What a vague and cliché goal, right?
But that was a huge motivator for my choosing to pursue teaching. It was avery practical way of applying my love for literature and writing to accomplish that goal. Part of what I love about literature, whether I am writing it or reading it, is its ability to shed new light onto perspectives that I am unfamiliar with. I would not be the person I am today had it not been for the books I read, and I would like to think that that is a good thing.
As I move through the Teacher as Ally badge, I am confronted by the harsh reality that I just plain don’t have the experiences that would help me to relate to many of the students I feel most obliged to reach. My heart goes out to the students that didn’t have the opportunities that I have had, and to me that doesn’t matter much unless it leads me to act. So often though, I’m caught not knowing what that means. In order to help someone, I first need to know what that would look like to them. I refuse to do something just to make me feel good about myself. No. I have to teach to my students, their needs, and their futures.
So often, those with the best of intentions end up doing things that decimate the people around them, simply because of a misunderstanding, or a disconnect, between the needs of the one and the other. My concern then, is this: that I will step into the classroom and turn on the mic, step onto the soapbox, and preach to my students without ever understanding them. I do know that it won’t look like that. I imagine that my teaching is going to raise more questions than give answers. In fact, I hope to teach mostly through questions that beg my students to find their own answers.
But will I ask the right questions? Will I call on the students who need to answer, or just the students who raise their hands first, always ready with the “right” answer.
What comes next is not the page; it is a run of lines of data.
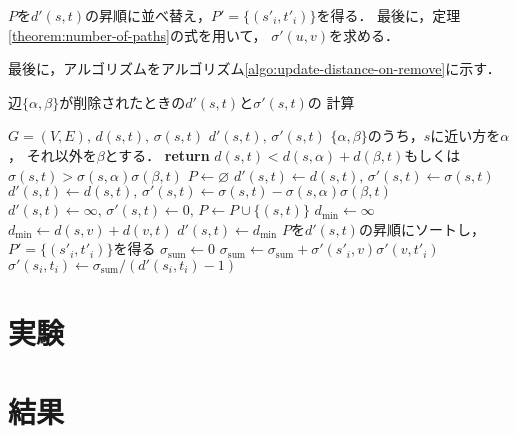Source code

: $P$を$d'(s,t)$の昇順に並べ替え，$P'=\{(s'_i,t'_i)\}$を得る．
最後に，定理\ref{theorem:number-of-paths}の式を用いて，
$\sigma'(u,v)$を求める．

最後に，アルゴリズムをアルゴリズム\ref{algo:update-distance-on-remove}に示す．
\begin{algorithm}
  \caption{辺$\{\alpha,\beta\}$が削除されたときの$d'(s,t)$と$\sigma'(s,t)$の
  計算}\label{algo:update-distance-on-remove}
  \begin{algorithmic}[1]
    \Require $G=(V,E),\,d(s,t),\,\sigma(s,t)$
    \Ensure $d'(s,t),\,\sigma'(s,t)$
    \State $\{\alpha,\beta\}$のうち，$s$に近い方を$\alpha$，
    それ以外を$\beta$とする．
    \State \textbf{return} $d(s,t)<d(s,\alpha)+d(\beta,t)$もしくは
    $\sigma(s,t)>\sigma(s,\alpha)\sigma(\beta,t)$
    \EndProcedure
    \State $P\gets\varnothing$
    \State $d'(s,t)\gets d(s,t),\,\sigma'(s,t)\gets\sigma(s,t)$
    \State $d'(s,t)\gets d(s,t),\,\sigma'(s,t)\gets\sigma(s,t)
    -\sigma(s,\alpha)\sigma(\beta,t)$
    \Else{}
    \State $d'(s,t)\gets\infty,\,\sigma'(s,t)\gets0,\,P\gets P\cup\{(s,t)\}$
    \EndIf
    \EndFor
    \State $d_{\min}\gets\infty$
    \State $d_{\min}\gets d(s,v)+d(v,t)$
    \EndIf
    \EndIf
    \EndFor
    \State $d'(s,t)\gets d_{\min}$
    \EndFor
    \State $P$を$d'(s,t)$の昇順にソートし，$P'=\{(s'_i,t'_i)\}$を得る
    \State $\sigma_{\mathrm{sum}}\gets0$
    \State $\sigma_{\mathrm{sum}}\gets
    \sigma_{\mathrm{sum}}+\sigma'(s'_i,v)\sigma'(v,t'_i)$
    \EndIf
    \EndFor
    \State $\sigma'(s_i,t_i)\gets\sigma_{\mathrm{sum}}/(d'(s_i,t_i)-1)$
    \EndFor
    \EndProcedure
  \end{algorithmic}
\end{algorithm}

\section{実験}

\section{結果}

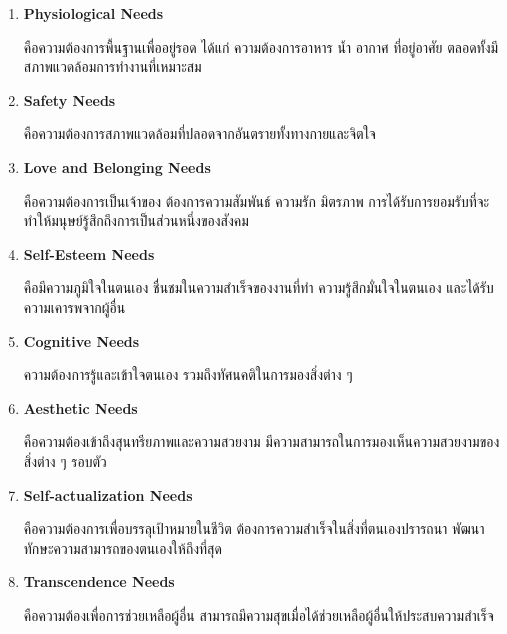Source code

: \documentclass[12pt,oneside,openright,a4paper]{cpe-thai-project}
\begin{document}
\begin{enumerate}
  \item \textbf{Physiological Needs}
  
    คือความต้องการพื้นฐานเพื่ออยู่รอด ได้แก่ ความต้องการอาหาร น้ำ อากาศ 
  ที่อยู่อาศัย ตลอดทั้งมีสภาพแวดล้อมการทำงานที่เหมาะสม

  \item \textbf{Safety Needs}
  
    คือความต้องการสภาพแวดล้อมที่ปลอดจากอันตรายทั้งทางกายและจิตใจ

  \item \textbf{Love and Belonging Needs}
  
    คือความต้องการเป็นเจ้าของ ต้องการความสัมพันธ์ ความรัก มิตรภาพ 
    การได้รับการยอมรับที่จะทำให้มนุษย์รู้สึกถึงการเป็นส่วนหนึ่งของสังคม

  \item \textbf{Self-Esteem Needs}
  
    คือมีความภูมิใจในตนเอง ชื่นชมในความสำเร็จของงานที่ทำ 
    ความรู้สึกมั่นใจในตนเอง และได้รับความเคารพจากผู้อื่น

  \item \textbf{Cognitive Needs}
  
    ความต้องการรู้และเข้าใจตนเอง รวมถึงทัศนคติในการมองสิ่งต่าง ๆ

  \item \textbf{Aesthetic Needs}
  
    คือความต้องเข้าถึงสุนทรียภาพและความสวยงาม 
    มีความสามารถในการมองเห็นความสวยงามของสิ่งต่าง ๆ รอบตัว

  \item \textbf{Self-actualization Needs}
  
    คือความต้องการเพื่อบรรลุเป้าหมายในชีวิต ต้องการความสำเร็จในสิ่งที่ตนเองปรารถนา 
    พัฒนาทักษะความสามารถของตนเองให้ถึงที่สุด

  \item \textbf{Transcendence Needs}
  
    คือความต้องเพื่อการช่วยเหลือผู้อื่น สามารถมีความสุขเมื่อได้ช่วยเหลือผู้อื่นให้ประสบความสำเร็จ
\end{enumerate}

\pagebreak
\end{document}
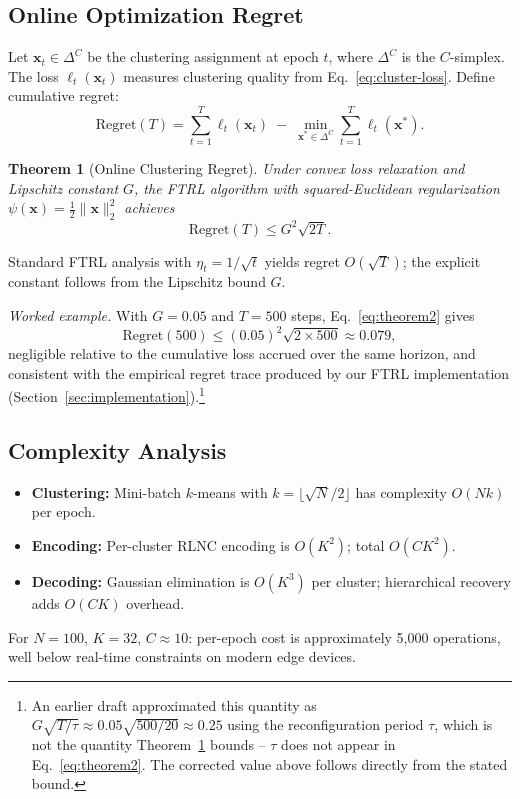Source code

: \documentclass[journal]{IEEEtran}
\newtheorem{theorem}{Theorem}
\begin{document}
\subsection{Online Optimization Regret}
Let $\mathbf{x}_t \in \Delta^C$ be the clustering assignment at epoch $t$, where $\Delta^C$ is the $C$-simplex. The loss $\ell_t(\mathbf{x}_t)$ measures clustering quality from Eq.~\eqref{eq:cluster-loss}. Define cumulative regret:
\begin{equation}
\text{Regret}(T) = \sum_{t=1}^{T} \ell_t(\mathbf{x}_t) \;-\; \min_{\mathbf{x}^* \in \Delta^C} \sum_{t=1}^{T} \ell_t(\mathbf{x}^*).
\label{eq:regret-def}
\end{equation}

\begin{theorem}[Online Clustering Regret]
\label{thm:regret}
Under convex loss relaxation and Lipschitz constant $G$, the FTRL algorithm with squared-Euclidean regularization $\psi(\mathbf{x}) = \tfrac{1}{2}\|\mathbf{x}\|_2^2$ achieves
\begin{equation}
\text{Regret}(T) \leq G^2 \sqrt{2T}.
\label{eq:theorem2}
\end{equation}
\end{theorem}

\begin{IEEEproof}
Standard FTRL analysis \cite{hazan2016} with $\eta_t = 1/\sqrt{t}$ yields regret $O(\sqrt{T})$; the explicit constant follows from the Lipschitz bound $G$.
\end{IEEEproof}

\emph{Worked example.} With $G = 0.05$ and $T = 500$ steps, Eq.~\eqref{eq:theorem2} gives
\begin{equation}
\text{Regret}(500) \leq (0.05)^2 \sqrt{2 \times 500} \approx 0.079,
\end{equation}
negligible relative to the cumulative loss accrued over the same horizon, and consistent with the empirical regret trace produced by our FTRL implementation (Section~\ref{sec:implementation}).\footnote{An earlier draft approximated this quantity as $G\sqrt{T/\tau} \approx 0.05\sqrt{500/20} \approx 0.25$ using the reconfiguration period $\tau$, which is not the quantity Theorem~\ref{thm:regret} bounds -- $\tau$ does not appear in Eq.~\eqref{eq:theorem2}. The corrected value above follows directly from the stated bound.}

\subsection{Complexity Analysis}
\begin{itemize}
\item \textbf{Clustering:} Mini-batch $k$-means with $k = \lfloor \sqrt{N}/2 \rfloor$ has complexity $O(Nk)$ per epoch.
\item \textbf{Encoding:} Per-cluster RLNC encoding is $O(K^2)$; total $O(CK^2)$.
\item \textbf{Decoding:} Gaussian elimination is $O(K^3)$ per cluster; hierarchical recovery adds $O(CK)$ overhead.
\end{itemize}
For $N=100$, $K=32$, $C\approx10$: per-epoch cost is approximately 5{,}000 operations, well below real-time constraints on modern edge devices.
\end{document}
In my school experiences, students rarely (if ever) look like this:
which is the kind of image you’ll most often find if you google image search the word “student.” They’re smiling, deep in their work, engaged in thinking with their classmates, collaborating on work, and they’re all focused. What the heck? In the classrooms I’ve been in, this is much more common:
Bored expression. Not paying attention to the teacher. Heck, I doubt I knew even five students who made it that far in any notebook without half of it being filled with doodles (nothing against doodles, they actually help many people think. But they aren’t notes… so don’t be deceived by how many pages are in her binder).
I also find it interesting, looking at both of these images, the lack of diversity. Almost all the students are at least “passing” white. I doubt any would have been classified as ESL learners, or qualified for free lunch, and none of these students look like the kids I sat next to in the back of class.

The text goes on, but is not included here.